In a secular society such as ours, the people decide what laws govern the land.  We collectively decide through the democratic process what things are right or wrong, and what is acceptable or not.  A secular society has at its foundation the assumption that there is no such thing as absolute truth.  There is no such thing as absolute right and wrong.  These things are all decided collectively by society.

If one was to argue that society were wrong, she would have to argue from a position of a higher authority than society.  What could this authority possibly be?  For the Christian, the source of authority is found in the Bible.  We look to the written word of God as our guide in every area of life.  Truth is based upon what God has said is right and wrong, not what we collectively decide.  Other religions have their own ideas of absolute truth.

Even our nation’s Constitution is based on the idea that there is a higher authority than society.  The Bill of Rights begins by stating that people have certain inalienable rights that were endowed upon them by their Creator (i.e.
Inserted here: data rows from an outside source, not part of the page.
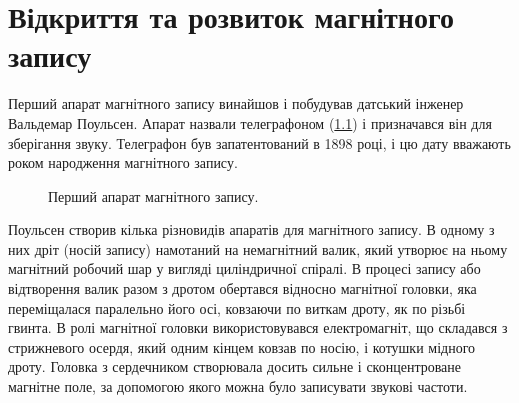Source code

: \documentclass[a4paper,14pt]{extreport}
\begin{document}
\newpage

\chapter{Відкриття та розвиток магнітного запису}\par

  Перший апарат магнітного запису винайшов і побудував датський інженер Вальдемар Поульсен. Апарат назвали телеграфоном (\ref{ris2}) і призначався він для
  зберігання звуку. Телеграфон був запатентований в 1898 році\cite{lit1}, і цю дату вважають роком народження магнітного запису.\par
    \begin{figure}[h]
    \caption{Перший апарат магнітного запису.}
    \label{ris2}
  \end{figure}
  Поульсен створив кілька різновидів апаратів для магнітного запису. В одному з них дріт (носій запису) намотаний на немагнітний валик, який утворює на ньому магнітний робочий шар у вигляді циліндричної спіралі. В процесі запису або відтворення валик разом з дротом
  обертався відносно магнітної головки, яка переміщалася паралельно його осі, ковзаючи по виткам дроту, як по різьбі гвинта. В ролі магнітної головки використовувався електромагніт, що складався з стрижневого осердя, який одним кінцем ковзав по носію, і
  котушки мідного дроту. Головка з сердечником створювала досить сильне і сконцентроване магнітне поле, за допомогою якого можна було записувати звукові частоти.\par
\end{document}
God).  This means that regardless of what society or government may say, people have certain fundamental rights that cannot be taken away.  It also means that the Creator is the source of the rights.  If you eliminate the Creator, you eliminate the authority for rights and potentially the rights themselves (if society decides to take them away).

My questions at the end are these:

  1. If we live in a secular society, and we do, how do we have any basis for arguing that our basic, God-given rights have been violated?  If we say there is no God, we cannot say we have God-given rights.
  2. If we acknowledge God, how can we attempt to overstep His authority?  If He has stated that same-sex relationships are wrong, there is nothing else to be argued.  His authority is absolute and final.
  3. If we have absolute authority (which is needed to have “inalienable rights”) without God, what is the source of this authority?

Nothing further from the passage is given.